THE TASK. Print the records below exactly, with no pictures.
::::
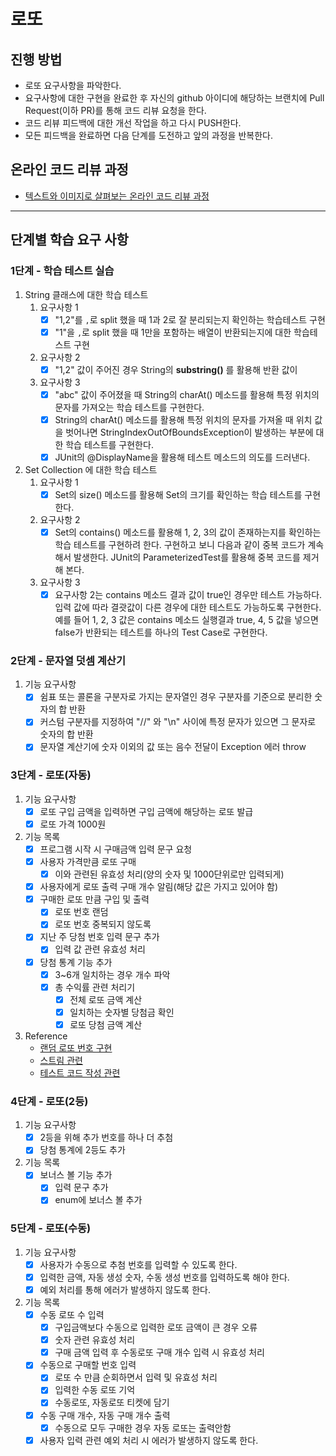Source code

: # 로또

## 진행 방법

* 로또 요구사항을 파악한다.
* 요구사항에 대한 구현을 완료한 후 자신의 github 아이디에 해당하는 브랜치에 Pull Request(이하 PR)를 통해 코드 리뷰 요청을 한다.
* 코드 리뷰 피드백에 대한 개선 작업을 하고 다시 PUSH한다.
* 모든 피드백을 완료하면 다음 단계를 도전하고 앞의 과정을 반복한다.

## 온라인 코드 리뷰 과정

* [텍스트와 이미지로 살펴보는 온라인 코드 리뷰 과정](https://github.com/next-step/nextstep-docs/tree/master/codereview)

---

## 단계별 학습 요구 사항

### 1단계 - 학습 테스트 실습

1. String 클래스에 대한 학습 테스트
    1. 요구사항 1
        - [x] "1,2"를 `,`로 split 했을 때 1과 2로 잘 분리되는지 확인하는 학습테스트 구현
        - [x] "1"을 `,`로 split 했을 때 1만을 포함하는 배열이 반환되는지에 대한 학습테스트 구현
    2. 요구사항 2
        - [x] "1,2" 값이 주어진 경우 String의 **substring()** 를 활용해 반환 값이
    3. 요구사항 3
        - [x] "abc" 값이 주어졌을 때 String의 charAt() 메소드를 활용해 특정 위치의 문자를 가져오는 학습 테스트를 구현한다.
        - [x] String의 charAt() 메소드를 활용해 특정 위치의 문자를 가져올 때 위치 값을 벗어나면
          StringIndexOutOfBoundsException이 발생하는 부분에 대한 학습 테스트를 구현한다.
        - [x] JUnit의 @DisplayName을 활용해 테스트 메소드의 의도를 드러낸다.
2. Set Collection 에 대한 학습 테스트
    1. 요구사항 1
        - [x] Set의 size() 메소드를 활용해 Set의 크기를 확인하는 학습 테스트를 구현한다.
    2. 요구사항 2
        - [x] Set의 contains() 메소드를 활용해 1, 2, 3의 값이 존재하는지를 확인하는 학습 테스트를 구현하려 한다.
          구현하고 보니 다음과 같이 중복 코드가 계속해서 발생한다.
          JUnit의 ParameterizedTest를 활용해 중복 코드를 제거해 본다.
    3. 요구사항 3
        - [x] 요구사항 2는 contains 메소드 결과 값이 true인 경우만 테스트 가능하다.
          입력 값에 따라 결괏값이 다른 경우에 대한 테스트도 가능하도록 구현한다.
          예를 들어 1, 2, 3 값은 contains 메소드 실행결과 true, 4, 5 값을 넣으면 false가 반환되는 테스트를
          하나의 Test Case로 구현한다.

### 2단계 - 문자열 덧셈 계산기

1. 기능 요구사항
    - [x] 쉼표 또는 콜론을 구분자로 가지는 문자열인 경우 구분자를 기준으로 분리한 숫자의 합 반환
    - [x] 커스텀 구분자를 지정하여 "//" 와 "\n" 사이에 특정 문자가 있으면 그 문자로 숫자의 합 반환
    - [x] 문자열 계산기에 숫자 이외의 값 또는 음수 전달이 Exception 에러 throw

### 3단계 - 로또(자동)

1. 기능 요구사항
    - [x] 로또 구입 금액을 입력하면 구입 금액에 해당하는 로또 발급
    - [x] 로또 가격 1000원
2. 기능 목록
    - [x] 프로그램 시작 시 구매금액 입력 문구 요청
    - [x] 사용자 가격만큼 로또 구매
        - [x] 이와 관련된 유효성 처리(양의 숫자 및 1000단위로만 입력되게)
    - [x] 사용자에게 로또 출력 구매 개수 알림(해당 값은 가지고 있어야 함)
    - [x] 구매한 로또 만큼 구입 및 출력
        - [x] 로또 번호 랜덤
        - [x] 로또 번호 중복되지 않도록
    - [x] 지난 주 당첨 번호 입력 문구 추가
        - [x] 입력 값 관련 유효성 처리
    - [x] 당첨 통계 기능 추가
        - [x] 3~6개 일치하는 경우 개수 파악
        - [x] 총 수익률 관련 처리기
            - [x] 전체 로또 금액 계산
            - [x] 일치하는 숫자별 당첨금 확인
            - [x] 로또 당첨 금액 계산
3. Reference
    - [랜덤 로또 번호 구현](https://mainia.tistory.com/2318?fbclid=IwAR1jsc1EZZr9DykSocbJiEx53ZKTSKrpc1PSBHnHankbpLvO-OOc0HnHemo)
    - [스트림 관련](https://ryan-han.com/post/dev/java-stream/)
    - [테스트 코드 작성 관련](https://www.baeldung.com/parameterized-tests-junit-5)

### 4단계 - 로또(2등)

1. 기능 요구사항
    - [x] 2등을 위해 추가 번호를 하나 더 추첨
    - [x] 당첨 통계에 2등도 추가
2. 기능 목록
    - [x] 보너스 볼 기능 추가
        - [x] 입력 문구 추가
        - [x] enum에 보너스 볼 추가

### 5단계 - 로또(수동)

1. 기능 요구사항
    - [x] 사용자가 수동으로 추첨 번호를 입력할 수 있도록 한다.
    - [x] 입력한 금액, 자동 생성 숫자, 수동 생성 번호를 입력하도록 해야 한다.
    - [x] 예외 처리를 통해 에러가 발생하지 않도록 한다.
2. 기능 목록
    - [x] 수동 로또 수 입력
        - [x] 구입금액보다 수동으로 입력한 로또 금액이 큰 경우 오류
        - [x] 숫자 관련 유효성 처리
        - [x] 구매 금액 입력 후 수동로또 구매 개수 입력 시 유효성 처리
    - [x] 수동으로 구매할 번호 입력
        - [x] 로또 수 만큼 순회하면서 입력 및 유효성 처리
        - [x] 입력한 수동 로또 기억
        - [x] 수동로또, 자동로또 티켓에 담기 
    - [x] 수동 구매 개수, 자동 구매 개수 출력
        - [x] 수동으로 모두 구매한 경우 자동 로또는 출력안함
    - [x] 사용자 입력 관련 예외 처리 시 에러가 발생하지 않도록 한다.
::::
OUTPUT OF THE EXERCISE.
Source code

: # 로또

## 진행 방법

* 로또 요구사항을 파악한다.
* 요구사항에 대한 구현을 완료한 후 자신의 github 아이디에 해당하는 브랜치에 Pull Request(이하 PR)를 통해 코드 리뷰 요청을 한다.
* 코드 리뷰 피드백에 대한 개선 작업을 하고 다시 PUSH한다.
* 모든 피드백을 완료하면 다음 단계를 도전하고 앞의 과정을 반복한다.

## 온라인 코드 리뷰 과정

* [텍스트와 이미지로 살펴보는 온라인 코드 리뷰 과정](https://github.com/next-step/nextstep-docs/tree/master/codereview)

---

## 단계별 학습 요구 사항

### 1단계 - 학습 테스트 실습

1. String 클래스에 대한 학습 테스트
    1. 요구사항 1
        - [x] "1,2"를 `,`로 split 했을 때 1과 2로 잘 분리되는지 확인하는 학습테스트 구현
        - [x] "1"을 `,`로 split 했을 때 1만을 포함하는 배열이 반환되는지에 대한 학습테스트 구현
    2. 요구사항 2
        - [x] "1,2" 값이 주어진 경우 String의 **substring()** 를 활용해 반환 값이
    3. 요구사항 3
        - [x] "abc" 값이 주어졌을 때 String의 charAt() 메소드를 활용해 특정 위치의 문자를 가져오는 학습 테스트를 구현한다.
        - [x] String의 charAt() 메소드를 활용해 특정 위치의 문자를 가져올 때 위치 값을 벗어나면
          StringIndexOutOfBoundsException이 발생하는 부분에 대한 학습 테스트를 구현한다.
        - [x] JUnit의 @DisplayName을 활용해 테스트 메소드의 의도를 드러낸다.
2. Set Collection 에 대한 학습 테스트
    1. 요구사항 1
        - [x] Set의 size() 메소드를 활용해 Set의 크기를 확인하는 학습 테스트를 구현한다.
    2. 요구사항 2
        - [x] Set의 contains() 메소드를 활용해 1, 2, 3의 값이 존재하는지를 확인하는 학습 테스트를 구현하려 한다.
          구현하고 보니 다음과 같이 중복 코드가 계속해서 발생한다.
          JUnit의 ParameterizedTest를 활용해 중복 코드를 제거해 본다.
    3. 요구사항 3
        - [x] 요구사항 2는 contains 메소드 결과 값이 true인 경우만 테스트 가능하다.
          입력 값에 따라 결괏값이 다른 경우에 대한 테스트도 가능하도록 구현한다.
          예를 들어 1, 2, 3 값은 contains 메소드 실행결과 true, 4, 5 값을 넣으면 false가 반환되는 테스트를
          하나의 Test Case로 구현한다.

### 2단계 - 문자열 덧셈 계산기

1. 기능 요구사항
    - [x] 쉼표 또는 콜론을 구분자로 가지는 문자열인 경우 구분자를 기준으로 분리한 숫자의 합 반환
    - [x] 커스텀 구분자를 지정하여 "//" 와 "\n" 사이에 특정 문자가 있으면 그 문자로 숫자의 합 반환
    - [x] 문자열 계산기에 숫자 이외의 값 또는 음수 전달이 Exception 에러 throw

### 3단계 - 로또(자동)

1. 기능 요구사항
    - [x] 로또 구입 금액을 입력하면 구입 금액에 해당하는 로또 발급
    - [x] 로또 가격 1000원
2. 기능 목록
    - [x] 프로그램 시작 시 구매금액 입력 문구 요청
    - [x] 사용자 가격만큼 로또 구매
        - [x] 이와 관련된 유효성 처리(양의 숫자 및 1000단위로만 입력되게)
    - [x] 사용자에게 로또 출력 구매 개수 알림(해당 값은 가지고 있어야 함)
    - [x] 구매한 로또 만큼 구입 및 출력
        - [x] 로또 번호 랜덤
        - [x] 로또 번호 중복되지 않도록
    - [x] 지난 주 당첨 번호 입력 문구 추가
        - [x] 입력 값 관련 유효성 처리
    - [x] 당첨 통계 기능 추가
        - [x] 3~6개 일치하는 경우 개수 파악
        - [x] 총 수익률 관련 처리기
            - [x] 전체 로또 금액 계산
            - [x] 일치하는 숫자별 당첨금 확인
            - [x] 로또 당첨 금액 계산
3. Reference
    - [랜덤 로또 번호 구현](https://mainia.tistory.com/2318?fbclid=IwAR1jsc1EZZr9DykSocbJiEx53ZKTSKrpc1PSBHnHankbpLvO-OOc0HnHemo)
    - [스트림 관련](https://ryan-han.com/post/dev/java-stream/)
    - [테스트 코드 작성 관련](https://www.baeldung.com/parameterized-tests-junit-5)

### 4단계 - 로또(2등)

1. 기능 요구사항
    - [x] 2등을 위해 추가 번호를 하나 더 추첨
    - [x] 당첨 통계에 2등도 추가
2. 기능 목록
    - [x] 보너스 볼 기능 추가
        - [x] 입력 문구 추가
        - [x] enum에 보너스 볼 추가

### 5단계 - 로또(수동)

1. 기능 요구사항
    - [x] 사용자가 수동으로 추첨 번호를 입력할 수 있도록 한다.
    - [x] 입력한 금액, 자동 생성 숫자, 수동 생성 번호를 입력하도록 해야 한다.
    - [x] 예외 처리를 통해 에러가 발생하지 않도록 한다.
2. 기능 목록
    - [x] 수동 로또 수 입력
        - [x] 구입금액보다 수동으로 입력한 로또 금액이 큰 경우 오류
        - [x] 숫자 관련 유효성 처리
        - [x] 구매 금액 입력 후 수동로또 구매 개수 입력 시 유효성 처리
    - [x] 수동으로 구매할 번호 입력
        - [x] 로또 수 만큼 순회하면서 입력 및 유효성 처리
        - [x] 입력한 수동 로또 기억
        - [x] 수동로또, 자동로또 티켓에 담기 
    - [x] 수동 구매 개수, 자동 구매 개수 출력
        - [x] 수동으로 모두 구매한 경우 자동 로또는 출력안함
    - [x] 사용자 입력 관련 예외 처리 시 에러가 발생하지 않도록 한다.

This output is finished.